Add a File System source

This is for:

In this article

Source key characteristics
Add a File System source
Refine the content to index
Limitation
What’s next?

A File System source allows members with the required privileges to retrieve and make searchable the content of files shared over a network via the Coveo Crawling Module.

Example

Your company has a shared network drive on which letter, PowerPoint presentation, and email signature templates are available to all employees. You decide to index the whole drive to make its content searchable via your Coveo-powered search page.

When you have the required privileges, you can add files shared over a network to a Coveo organization.

Leading practice

The number of items that a source processes per hour (crawling speed) depends on various factors, such as network bandwidth and source configuration.
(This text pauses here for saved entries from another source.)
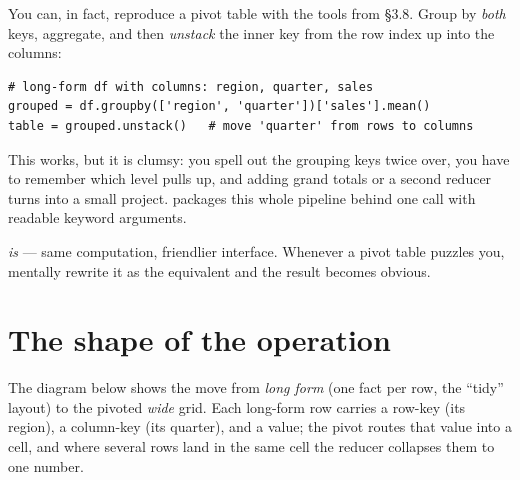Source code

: \documentclass[11pt]{article}
\begin{document}
You can, in fact, reproduce a pivot table with the tools from \S3.8. Group by \emph{both} keys, aggregate, and then \emph{unstack} the inner key from the row index up into the columns:

\begin{lstlisting}
# long-form df with columns: region, quarter, sales
grouped = df.groupby(['region', 'quarter'])['sales'].mean()
table = grouped.unstack()   # move 'quarter' from rows to columns
\end{lstlisting}

This works, but it is clumsy: you spell out the grouping keys twice over, you have to remember which level  pulls up, and adding grand totals or a second reducer turns into a small project.  packages this whole pipeline behind one call with readable keyword arguments.

\begin{keyidea}
 \emph{is}  --- same computation, friendlier interface. Whenever a pivot table puzzles you, mentally rewrite it as the equivalent  and the result becomes obvious.
\end{keyidea}

\section{The shape of the operation}

The diagram below shows the move from \emph{long form} (one fact per row, the ``tidy'' layout) to the pivoted \emph{wide} grid. Each long-form row carries a row-key (its region), a column-key (its quarter), and a value; the pivot routes that value into a cell, and where several rows land in the same cell the reducer collapses them to one number.
\end{document}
See About crawling speed for information on what can impact crawling speed, as well as possible solutions.

Source key characteristics

The following table presents the key characteristics of a File System source.

Features

Supported

Additional information

Windows Server version

2025, 2022, 2019, and 2016

Content update operations

refresh

rescan

Takes place every day by default

rebuild

Content security options

Same users and groups as in your content system

Specific users and groups

Everyone

Add a File System source

Before you start, ensure that the content to index and make searchable is shared over a network.
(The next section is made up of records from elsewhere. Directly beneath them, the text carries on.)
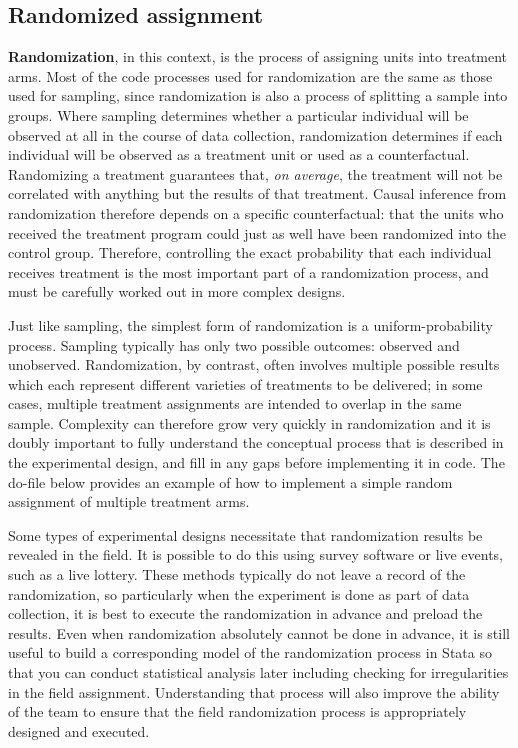 \subsection{Randomized assignment}

\textbf{Randomization}, in this context, is the process of assigning units into treatment arms.
Most of the code processes used for randomization are the same as those used for sampling,
since randomization is also a process of splitting a sample into groups.
Where sampling determines whether a particular individual
will be observed at all in the course of data collection,
randomization determines if each individual will be observed
as a treatment unit or used as a counterfactual.
Randomizing a treatment guarantees that, \textit{on average},
the treatment will not be correlated with anything but the results of that treatment.\cite{duflo2007using}
Causal inference from randomization therefore depends on a specific counterfactual:
that the units who received the treatment program
could just as well have been randomized into the control group.
Therefore, controlling the exact probability that each individual receives treatment
is the most important part of a randomization process,
and must be carefully worked out in more complex designs.

Just like sampling, the simplest form of randomization is a uniform-probability process.
Sampling typically has only two possible outcomes: observed and unobserved.
Randomization, by contrast, often involves multiple possible results
which each represent different varieties of treatments to be delivered;
in some cases, multiple treatment assignments are intended to overlap in the same sample.
Complexity can therefore grow very quickly in randomization
and it is doubly important to fully understand the conceptual process
that is described in the experimental design,
and fill in any gaps before implementing it in code.
The do-file below provides an example of how to implement a simple random assignment of multiple treatment arms. 


Some types of experimental designs necessitate that randomization results be revealed in the field.
It is possible to do this using survey software or live events, such as a live lottery.
These methods typically do not leave a record of the randomization,
so particularly when the experiment is done as part of data collection,
it is best to execute the randomization in advance and preload the results.
Even when randomization absolutely cannot be done in advance, it is still useful
to build a corresponding model of the randomization process in Stata
so that you can conduct statistical analysis later
including checking for irregularities in the field assignment.
Understanding that process will also improve the ability of the team
to ensure that the field randomization process is appropriately designed and executed.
Also ensure that the Coveo Crawling Module is installed on a server that has access to the file system of which you want to retrieve the content.

Follow the instructions below to add a File System source.

On the Sources (platform-ca | platform-eu | platform-au) page, click Add source.
In the Add a source of content panel, click the File System source tile.
Configure your source.

Leading practice

It’s best to create or edit your source in your sandbox organization first. Once you’ve confirmed that it indexes the desired content, you can copy your source configuration to your production organization, either with a snapshot or manually.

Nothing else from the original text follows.